What you should do -> If a record contains a picture, leave the picture out and copy everything else exactly.

** Opening Information given block **

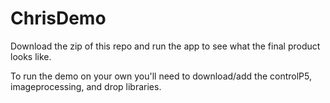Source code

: # ChrisDemo

Download the zip of this repo and run the app to see what the final product looks like.

To run the demo on your own you'll need to download/add the controlP5, imageprocessing, and drop libraries.
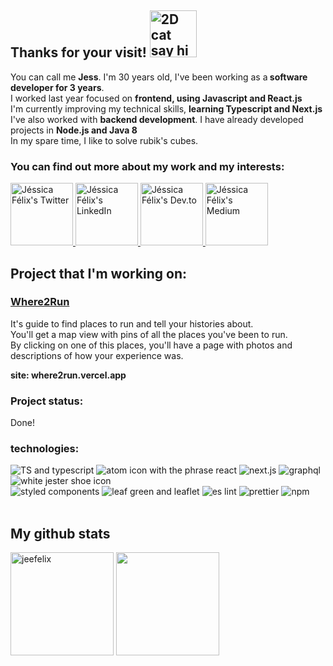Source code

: ## Thanks for your visit! <img src="https://media.giphy.com/media/K9Xy6osm73DbxIa8f2/giphy.gif" alt="2D cat say hi" width="75rem">
<div>
  You can call me <b>Jess</b>. I'm 30 years old, I've been working as a<b> software developer for 3 years</b>.<br>
  I worked last year focused on <b>frontend, using Javascript and React.js</b> <br>
  I'm currently improving my technical skills, <b>learning Typescript and Next.js</b> <br>
  I've also worked with <b>backend development</b>. I have already developed projects in <b>Node.js and Java 8</b> <br>
  In my spare time, I like to solve rubik's cubes.<br>
<div/>

### You can find out more about my work and my interests:

<a href="https://twitter.com/jesslyne_kujo">
 <img alt="Jéssica Félix's Twitter" | Twitter" width="100em" src="https://img.shields.io/badge/Twitter-1DA1F2?style=for-the-badge&logo=twitter&logoColor=black" />
</a>
<a href="https://www.linkedin.com/in/jessica-cris-felix/">
  <img alt="Jéssica Félix's LinkedIn" width="100em" src="https://img.shields.io/badge/LinkedIn-0077B5?style=for-the-badge&logo=linkedin&logoColor=black" />
</a>
<a href="https://dev.to/dev_jessi">
  <img alt="Jéssica Félix's Dev.to" width="100em" src="https://img.shields.io/badge/dev.to-0A0A0A?style=for-the-badge&logo=devdotto&logoColor=white" />
</a>
<a href="https://medium.com/@jessi-cflx">
 <img alt="Jéssica Félix's Medium" width="100em" src="https://img.shields.io/badge/Medium-12100E?style=for-the-badge&logo=medium&logoColor=white" />
</a>
<br/>

## Project that I'm working on:

### [Where2Run](https://github.com/Jeefelix/where2run) 
It's guide to find places to run and tell your histories about.<br>
You'll get a map view with pins of all the places you've been to run.<br>
By clicking on one of this places, you'll have a page with photos and descriptions of how your experience was.<br />
  
<b> site: where2run.vercel.app </b>
                                                                                                                                                
### Project status:
Done!

### technologies:
<div>
<img src="https://img.shields.io/badge/TypeScript-007ACC?style=for-the-badge&logo=typescript&logoColor=white" alt="TS and typescript"/>
<img src="https://img.shields.io/badge/React-20232A?style=for-the-badge&logo=react&logoColor=61DAFB" alt="atom icon with the phrase react"/>
<img src="https://img.shields.io/badge/next.js-000000?style=for-the-badge&logo=nextdotjs&logoColor=white" alt="next.js"/>
<img src="https://img.shields.io/badge/GraphQl-E10098?style=for-the-badge&logo=graphql&logoColor=white" alt="graphql"/>
<img src="https://img.shields.io/badge/Jest-C21325?style=for-the-badge&logo=jest&logoColor=white" alt="white jester shoe icon"/> <br/>
<img src="https://img.shields.io/badge/styled--components-DB7093?style=for-the-badge&logo=styled-components&logoColor=white" alt="styled components" />
<img src="https://img.shields.io/badge/Leaflet-199900?style=for-the-badge&logo=Leaflet&logoColor=white" alt="leaf green and leaflet"/>
<img src="https://img.shields.io/badge/eslint-3A33D1?style=for-the-badge&logo=eslint&logoColor=white" alt="es lint"/>
<img src="https://img.shields.io/badge/prettier-1A2C34?style=for-the-badge&logo=prettier&logoColor=F7BA3E" alt="prettier" />
<img src="https://img.shields.io/badge/npm-CB3837?style=for-the-badge&logo=npm&logoColor=white" alt="npm"/>
</div>
<br />
  
## My github stats
<div>
<img  height="165em" width: "100em" src="https://github-readme-stats.vercel.app/api?username=Jeefelix&show_icons=true&theme=gotham" alt="jeefelix" />
<img height="165em" width: "100em" src="https://github-readme-stats.vercel.app/api/top-langs/?username=Jeefelix&layout=compact&langs_count=5&theme=gotham"/>
<div/>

** Closing Information given block **

Solution ->
Source code

: # ChrisDemo

Download the zip of this repo and run the app to see what the final product looks like.

To run the demo on your own you'll need to download/add the controlP5, imageprocessing, and drop libraries.
Source code

: ## Thanks for your visit! <img src="https://media.giphy.com/media/K9Xy6osm73DbxIa8f2/giphy.gif" alt="2D cat say hi" width="75rem">
<div>
  You can call me <b>Jess</b>. I'm 30 years old, I've been working as a<b> software developer for 3 years</b>.<br>
  I worked last year focused on <b>frontend, using Javascript and React.js</b> <br>
  I'm currently improving my technical skills, <b>learning Typescript and Next.js</b> <br>
  I've also worked with <b>backend development</b>. I have already developed projects in <b>Node.js and Java 8</b> <br>
  In my spare time, I like to solve rubik's cubes.<br>
<div/>

### You can find out more about my work and my interests:

<a href="https://twitter.com/jesslyne_kujo">
 <img alt="Jéssica Félix's Twitter" | Twitter" width="100em" src="https://img.shields.io/badge/Twitter-1DA1F2?style=for-the-badge&logo=twitter&logoColor=black" />
</a>
<a href="https://www.linkedin.com/in/jessica-cris-felix/">
  <img alt="Jéssica Félix's LinkedIn" width="100em" src="https://img.shields.io/badge/LinkedIn-0077B5?style=for-the-badge&logo=linkedin&logoColor=black" />
</a>
<a href="https://dev.to/dev_jessi">
  <img alt="Jéssica Félix's Dev.to" width="100em" src="https://img.shields.io/badge/dev.to-0A0A0A?style=for-the-badge&logo=devdotto&logoColor=white" />
</a>
<a href="https://medium.com/@jessi-cflx">
 <img alt="Jéssica Félix's Medium" width="100em" src="https://img.shields.io/badge/Medium-12100E?style=for-the-badge&logo=medium&logoColor=white" />
</a>
<br/>

## Project that I'm working on:

### [Where2Run](https://github.com/Jeefelix/where2run) 
It's guide to find places to run and tell your histories about.<br>
You'll get a map view with pins of all the places you've been to run.<br>
By clicking on one of this places, you'll have a page with photos and descriptions of how your experience was.<br />
  
<b> site: where2run.vercel.app </b>
                                                                                                                                                
### Project status:
Done!

### technologies:
<div>
<img src="https://img.shields.io/badge/TypeScript-007ACC?style=for-the-badge&logo=typescript&logoColor=white" alt="TS and typescript"/>
<img src="https://img.shields.io/badge/React-20232A?style=for-the-badge&logo=react&logoColor=61DAFB" alt="atom icon with the phrase react"/>
<img src="https://img.shields.io/badge/next.js-000000?style=for-the-badge&logo=nextdotjs&logoColor=white" alt="next.js"/>
<img src="https://img.shields.io/badge/GraphQl-E10098?style=for-the-badge&logo=graphql&logoColor=white" alt="graphql"/>
<img src="https://img.shields.io/badge/Jest-C21325?style=for-the-badge&logo=jest&logoColor=white" alt="white jester shoe icon"/> <br/>
<img src="https://img.shields.io/badge/styled--components-DB7093?style=for-the-badge&logo=styled-components&logoColor=white" alt="styled components" />
<img src="https://img.shields.io/badge/Leaflet-199900?style=for-the-badge&logo=Leaflet&logoColor=white" alt="leaf green and leaflet"/>
<img src="https://img.shields.io/badge/eslint-3A33D1?style=for-the-badge&logo=eslint&logoColor=white" alt="es lint"/>
<img src="https://img.shields.io/badge/prettier-1A2C34?style=for-the-badge&logo=prettier&logoColor=F7BA3E" alt="prettier" />
<img src="https://img.shields.io/badge/npm-CB3837?style=for-the-badge&logo=npm&logoColor=white" alt="npm"/>
</div>
<br />
  
## My github stats
<div>
<img  height="165em" width: "100em" src="https://github-readme-stats.vercel.app/api?username=Jeefelix&show_icons=true&theme=gotham" alt="jeefelix" />
<img height="165em" width: "100em" src="https://github-readme-stats.vercel.app/api/top-langs/?username=Jeefelix&layout=compact&langs_count=5&theme=gotham"/>
<div/>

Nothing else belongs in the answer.